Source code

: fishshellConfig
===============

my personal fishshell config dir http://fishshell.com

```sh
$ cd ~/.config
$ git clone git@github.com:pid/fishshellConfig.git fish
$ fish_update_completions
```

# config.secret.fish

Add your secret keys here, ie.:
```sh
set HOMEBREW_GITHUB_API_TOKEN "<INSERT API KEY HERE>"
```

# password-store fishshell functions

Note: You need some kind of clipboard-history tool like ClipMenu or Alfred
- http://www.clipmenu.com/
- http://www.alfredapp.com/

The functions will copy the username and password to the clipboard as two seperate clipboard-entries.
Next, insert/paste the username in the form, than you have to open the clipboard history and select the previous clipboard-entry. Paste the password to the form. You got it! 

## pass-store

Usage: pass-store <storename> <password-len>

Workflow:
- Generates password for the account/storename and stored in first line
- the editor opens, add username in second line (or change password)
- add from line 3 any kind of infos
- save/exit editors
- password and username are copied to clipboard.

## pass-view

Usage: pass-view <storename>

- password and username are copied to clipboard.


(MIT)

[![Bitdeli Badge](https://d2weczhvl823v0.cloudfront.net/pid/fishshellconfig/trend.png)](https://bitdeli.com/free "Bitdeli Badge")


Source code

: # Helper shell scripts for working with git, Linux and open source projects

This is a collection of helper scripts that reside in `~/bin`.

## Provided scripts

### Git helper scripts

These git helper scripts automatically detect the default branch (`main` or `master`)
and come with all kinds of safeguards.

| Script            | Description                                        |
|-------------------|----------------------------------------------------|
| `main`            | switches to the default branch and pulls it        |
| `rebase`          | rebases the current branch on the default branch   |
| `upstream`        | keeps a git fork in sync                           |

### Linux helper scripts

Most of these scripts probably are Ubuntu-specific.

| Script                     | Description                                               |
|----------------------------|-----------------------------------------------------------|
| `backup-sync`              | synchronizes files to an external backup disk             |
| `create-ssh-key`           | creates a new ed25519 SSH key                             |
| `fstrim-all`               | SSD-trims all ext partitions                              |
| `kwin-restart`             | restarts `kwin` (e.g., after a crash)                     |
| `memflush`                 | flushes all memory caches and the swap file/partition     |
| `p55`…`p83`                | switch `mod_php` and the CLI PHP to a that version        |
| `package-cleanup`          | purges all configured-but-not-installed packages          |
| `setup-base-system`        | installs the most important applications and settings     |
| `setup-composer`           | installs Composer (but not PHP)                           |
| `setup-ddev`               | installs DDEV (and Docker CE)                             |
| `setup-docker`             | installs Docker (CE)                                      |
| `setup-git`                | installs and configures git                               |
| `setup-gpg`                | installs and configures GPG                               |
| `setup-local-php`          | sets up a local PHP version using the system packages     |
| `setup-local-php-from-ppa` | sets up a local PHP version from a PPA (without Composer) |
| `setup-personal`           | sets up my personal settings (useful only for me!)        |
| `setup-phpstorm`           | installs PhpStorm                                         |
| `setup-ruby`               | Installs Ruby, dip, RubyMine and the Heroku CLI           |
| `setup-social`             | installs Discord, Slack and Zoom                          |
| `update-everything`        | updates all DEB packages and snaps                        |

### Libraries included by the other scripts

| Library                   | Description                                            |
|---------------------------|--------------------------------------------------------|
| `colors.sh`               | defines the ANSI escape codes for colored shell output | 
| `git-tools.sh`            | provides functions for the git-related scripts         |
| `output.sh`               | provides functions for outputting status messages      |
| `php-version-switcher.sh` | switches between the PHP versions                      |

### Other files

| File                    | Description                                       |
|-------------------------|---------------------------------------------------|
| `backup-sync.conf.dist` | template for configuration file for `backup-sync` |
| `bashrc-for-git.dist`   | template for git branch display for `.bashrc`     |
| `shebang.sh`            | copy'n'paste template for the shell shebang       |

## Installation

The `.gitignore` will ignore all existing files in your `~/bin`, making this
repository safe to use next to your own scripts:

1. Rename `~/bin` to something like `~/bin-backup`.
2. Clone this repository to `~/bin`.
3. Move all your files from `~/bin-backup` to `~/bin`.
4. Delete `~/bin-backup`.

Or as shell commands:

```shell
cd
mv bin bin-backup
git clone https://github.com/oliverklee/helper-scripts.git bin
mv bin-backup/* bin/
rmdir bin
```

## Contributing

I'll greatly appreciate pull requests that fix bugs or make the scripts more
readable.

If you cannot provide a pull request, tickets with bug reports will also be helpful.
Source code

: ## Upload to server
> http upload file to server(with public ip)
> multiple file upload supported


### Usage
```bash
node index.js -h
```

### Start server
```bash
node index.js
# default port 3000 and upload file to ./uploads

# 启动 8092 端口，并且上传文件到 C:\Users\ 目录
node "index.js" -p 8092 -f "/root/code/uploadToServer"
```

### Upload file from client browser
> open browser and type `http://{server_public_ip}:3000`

+++++

**Work required:** Type out the records again exactly, line for line.

**Answer to this task:**
Source code

: fishshellConfig
===============

my personal fishshell config dir http://fishshell.com

```sh
$ cd ~/.config
$ git clone git@github.com:pid/fishshellConfig.git fish
$ fish_update_completions
```

# config.secret.fish

Add your secret keys here, ie.:
```sh
set HOMEBREW_GITHUB_API_TOKEN "<INSERT API KEY HERE>"
```

# password-store fishshell functions

Note: You need some kind of clipboard-history tool like ClipMenu or Alfred
- http://www.clipmenu.com/
- http://www.alfredapp.com/

The functions will copy the username and password to the clipboard as two seperate clipboard-entries.
Next, insert/paste the username in the form, than you have to open the clipboard history and select the previous clipboard-entry. Paste the password to the form. You got it! 

## pass-store

Usage: pass-store <storename> <password-len>

Workflow:
- Generates password for the account/storename and stored in first line
- the editor opens, add username in second line (or change password)
- add from line 3 any kind of infos
- save/exit editors
- password and username are copied to clipboard.

## pass-view

Usage: pass-view <storename>

- password and username are copied to clipboard.


(MIT)

[![Bitdeli Badge](https://d2weczhvl823v0.cloudfront.net/pid/fishshellconfig/trend.png)](https://bitdeli.com/free "Bitdeli Badge")


Source code

: # Helper shell scripts for working with git, Linux and open source projects

This is a collection of helper scripts that reside in `~/bin`.

## Provided scripts

### Git helper scripts

These git helper scripts automatically detect the default branch (`main` or `master`)
and come with all kinds of safeguards.

| Script            | Description                                        |
|-------------------|----------------------------------------------------|
| `main`            | switches to the default branch and pulls it        |
| `rebase`          | rebases the current branch on the default branch   |
| `upstream`        | keeps a git fork in sync                           |

### Linux helper scripts

Most of these scripts probably are Ubuntu-specific.

| Script                     | Description                                               |
|----------------------------|-----------------------------------------------------------|
| `backup-sync`              | synchronizes files to an external backup disk             |
| `create-ssh-key`           | creates a new ed25519 SSH key                             |
| `fstrim-all`               | SSD-trims all ext partitions                              |
| `kwin-restart`             | restarts `kwin` (e.g., after a crash)                     |
| `memflush`                 | flushes all memory caches and the swap file/partition     |
| `p55`…`p83`                | switch `mod_php` and the CLI PHP to a that version        |
| `package-cleanup`          | purges all configured-but-not-installed packages          |
| `setup-base-system`        | installs the most important applications and settings     |
| `setup-composer`           | installs Composer (but not PHP)                           |
| `setup-ddev`               | installs DDEV (and Docker CE)                             |
| `setup-docker`             | installs Docker (CE)                                      |
| `setup-git`                | installs and configures git                               |
| `setup-gpg`                | installs and configures GPG                               |
| `setup-local-php`          | sets up a local PHP version using the system packages     |
| `setup-local-php-from-ppa` | sets up a local PHP version from a PPA (without Composer) |
| `setup-personal`           | sets up my personal settings (useful only for me!)        |
| `setup-phpstorm`           | installs PhpStorm                                         |
| `setup-ruby`               | Installs Ruby, dip, RubyMine and the Heroku CLI           |
| `setup-social`             | installs Discord, Slack and Zoom                          |
| `update-everything`        | updates all DEB packages and snaps                        |

### Libraries included by the other scripts

| Library                   | Description                                            |
|---------------------------|--------------------------------------------------------|
| `colors.sh`               | defines the ANSI escape codes for colored shell output | 
| `git-tools.sh`            | provides functions for the git-related scripts         |
| `output.sh`               | provides functions for outputting status messages      |
| `php-version-switcher.sh` | switches between the PHP versions                      |

### Other files

| File                    | Description                                       |
|-------------------------|---------------------------------------------------|
| `backup-sync.conf.dist` | template for configuration file for `backup-sync` |
| `bashrc-for-git.dist`   | template for git branch display for `.bashrc`     |
| `shebang.sh`            | copy'n'paste template for the shell shebang       |

## Installation

The `.gitignore` will ignore all existing files in your `~/bin`, making this
repository safe to use next to your own scripts:

1. Rename `~/bin` to something like `~/bin-backup`.
2. Clone this repository to `~/bin`.
3. Move all your files from `~/bin-backup` to `~/bin`.
4. Delete `~/bin-backup`.

Or as shell commands:

```shell
cd
mv bin bin-backup
git clone https://github.com/oliverklee/helper-scripts.git bin
mv bin-backup/* bin/
rmdir bin
```

## Contributing

I'll greatly appreciate pull requests that fix bugs or make the scripts more
readable.

If you cannot provide a pull request, tickets with bug reports will also be helpful.
Source code

: ## Upload to server
> http upload file to server(with public ip)
> multiple file upload supported


### Usage
```bash
node index.js -h
```

### Start server
```bash
node index.js
# default port 3000 and upload file to ./uploads

# 启动 8092 端口，并且上传文件到 C:\Users\ 目录
node "index.js" -p 8092 -f "/root/code/uploadToServer"
```

### Upload file from client browser
> open browser and type `http://{server_public_ip}:3000`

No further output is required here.